The U.S. National Strategy to Promote the Health of Honey Bees and Other Pollinators set a goal to restore or enhance 7 million acres by 2020, and federal agencies, farmers, and land owners need practical guidelines in deciding where and how to achieve this goal. The results of my research will be used to formulate best practices for farmers, conservation professionals, and researchers to design effective, site-specific conservation practices to support and restore diverse wild bee communities and pollination services in agricultural landscapes. For example, if my results support the expectation that sites close to water features have higher plant and wild bee diversity, choosing to preserve or enhance forest fragments surrounding streams would likely influence pollinator diversity more than conservation of similar forest patches without water. Effective guidelines for how to implement pollinator conservation will improve the return on investment for government conservation programs, supporting diverse wild bee communities essential for crop and wild plant pollination across the Northeast.

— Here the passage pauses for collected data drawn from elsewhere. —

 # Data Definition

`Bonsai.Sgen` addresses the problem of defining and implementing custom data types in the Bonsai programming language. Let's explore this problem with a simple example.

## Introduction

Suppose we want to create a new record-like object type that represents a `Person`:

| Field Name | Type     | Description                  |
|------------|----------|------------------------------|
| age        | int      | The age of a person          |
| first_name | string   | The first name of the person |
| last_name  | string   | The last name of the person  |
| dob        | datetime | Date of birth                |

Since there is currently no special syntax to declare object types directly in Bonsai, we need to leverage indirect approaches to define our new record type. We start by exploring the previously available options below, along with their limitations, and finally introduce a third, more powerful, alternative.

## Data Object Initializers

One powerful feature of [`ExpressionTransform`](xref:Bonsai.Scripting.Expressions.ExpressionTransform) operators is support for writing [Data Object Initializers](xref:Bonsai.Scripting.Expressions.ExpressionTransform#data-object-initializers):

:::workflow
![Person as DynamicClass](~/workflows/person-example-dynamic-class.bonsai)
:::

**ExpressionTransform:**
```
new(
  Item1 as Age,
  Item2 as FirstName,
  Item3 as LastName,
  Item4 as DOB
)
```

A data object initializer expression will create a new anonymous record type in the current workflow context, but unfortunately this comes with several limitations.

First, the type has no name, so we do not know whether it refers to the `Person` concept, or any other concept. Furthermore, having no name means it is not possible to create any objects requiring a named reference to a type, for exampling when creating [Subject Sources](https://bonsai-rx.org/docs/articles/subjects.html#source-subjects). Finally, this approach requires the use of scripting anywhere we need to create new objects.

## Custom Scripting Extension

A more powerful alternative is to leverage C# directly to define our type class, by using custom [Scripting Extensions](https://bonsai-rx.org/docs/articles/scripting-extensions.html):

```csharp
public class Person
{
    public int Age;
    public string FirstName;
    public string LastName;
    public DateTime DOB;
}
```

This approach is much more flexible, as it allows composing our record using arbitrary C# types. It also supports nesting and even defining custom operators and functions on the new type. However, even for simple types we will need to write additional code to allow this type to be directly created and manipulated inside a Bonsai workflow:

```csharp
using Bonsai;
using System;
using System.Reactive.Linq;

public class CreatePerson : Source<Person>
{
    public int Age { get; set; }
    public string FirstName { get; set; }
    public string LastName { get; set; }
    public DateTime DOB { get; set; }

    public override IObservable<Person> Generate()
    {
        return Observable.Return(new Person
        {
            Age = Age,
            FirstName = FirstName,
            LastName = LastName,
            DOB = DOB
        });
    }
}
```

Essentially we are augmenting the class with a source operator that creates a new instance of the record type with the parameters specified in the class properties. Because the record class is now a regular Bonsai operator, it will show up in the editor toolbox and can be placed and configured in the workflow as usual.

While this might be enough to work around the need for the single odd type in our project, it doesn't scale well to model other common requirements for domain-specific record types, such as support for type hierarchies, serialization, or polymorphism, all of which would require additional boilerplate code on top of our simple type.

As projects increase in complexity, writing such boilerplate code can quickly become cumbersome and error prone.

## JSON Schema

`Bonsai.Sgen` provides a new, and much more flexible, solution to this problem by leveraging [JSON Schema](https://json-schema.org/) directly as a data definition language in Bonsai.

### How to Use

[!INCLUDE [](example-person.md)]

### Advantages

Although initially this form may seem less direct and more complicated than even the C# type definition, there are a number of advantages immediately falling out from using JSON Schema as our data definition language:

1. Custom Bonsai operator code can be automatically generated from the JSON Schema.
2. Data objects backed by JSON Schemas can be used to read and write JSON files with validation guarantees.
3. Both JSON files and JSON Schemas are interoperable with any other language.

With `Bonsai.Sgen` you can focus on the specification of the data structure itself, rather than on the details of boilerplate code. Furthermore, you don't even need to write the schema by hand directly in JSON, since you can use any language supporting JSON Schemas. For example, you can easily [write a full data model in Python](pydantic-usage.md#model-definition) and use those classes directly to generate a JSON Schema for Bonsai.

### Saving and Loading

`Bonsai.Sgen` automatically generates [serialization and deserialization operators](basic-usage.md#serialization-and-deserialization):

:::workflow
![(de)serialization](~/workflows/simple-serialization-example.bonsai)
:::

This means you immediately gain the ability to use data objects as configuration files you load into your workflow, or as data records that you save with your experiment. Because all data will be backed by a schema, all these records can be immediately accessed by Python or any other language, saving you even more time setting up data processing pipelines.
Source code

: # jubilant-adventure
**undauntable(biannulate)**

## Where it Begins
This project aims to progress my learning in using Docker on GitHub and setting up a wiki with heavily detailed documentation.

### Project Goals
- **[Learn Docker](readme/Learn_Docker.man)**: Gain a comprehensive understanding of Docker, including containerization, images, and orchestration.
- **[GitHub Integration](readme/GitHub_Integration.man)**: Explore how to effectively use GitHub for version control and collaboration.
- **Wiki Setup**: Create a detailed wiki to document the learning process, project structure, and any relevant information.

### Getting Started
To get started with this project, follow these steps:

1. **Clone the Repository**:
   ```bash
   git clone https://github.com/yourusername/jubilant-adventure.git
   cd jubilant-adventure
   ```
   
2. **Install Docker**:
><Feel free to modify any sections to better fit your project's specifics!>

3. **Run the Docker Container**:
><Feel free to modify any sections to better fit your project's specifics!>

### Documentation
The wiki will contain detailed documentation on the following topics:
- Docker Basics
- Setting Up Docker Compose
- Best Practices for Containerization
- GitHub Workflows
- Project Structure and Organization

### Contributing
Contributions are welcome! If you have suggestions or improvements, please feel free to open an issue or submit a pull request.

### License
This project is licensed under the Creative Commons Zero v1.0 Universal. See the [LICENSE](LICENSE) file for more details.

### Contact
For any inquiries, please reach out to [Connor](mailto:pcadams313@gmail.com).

Through this project, Dr. Grozinger and I developed a new collaboration with some researchers at Cornell University and St. Lawrence University. Dr. Aaron Iverson, an assistant professor at St. Lawrence University conducted an extensive plant community survey across the Finger Lakes region surrounding Ithaca, NY. We have started collaborating with Dr. Iverson and Scott McArt at Cornell University and are surveying bee diversity at a subset of the sites where Dr. Iverson and colleagues quantified the plant community. This allows us to leverage an incredibly detailed, rich dataset of plant diversity and floral area across the greater Ithaca region to study how bee diversity responds to plant community characteristics as well as soil and local abiotic factors.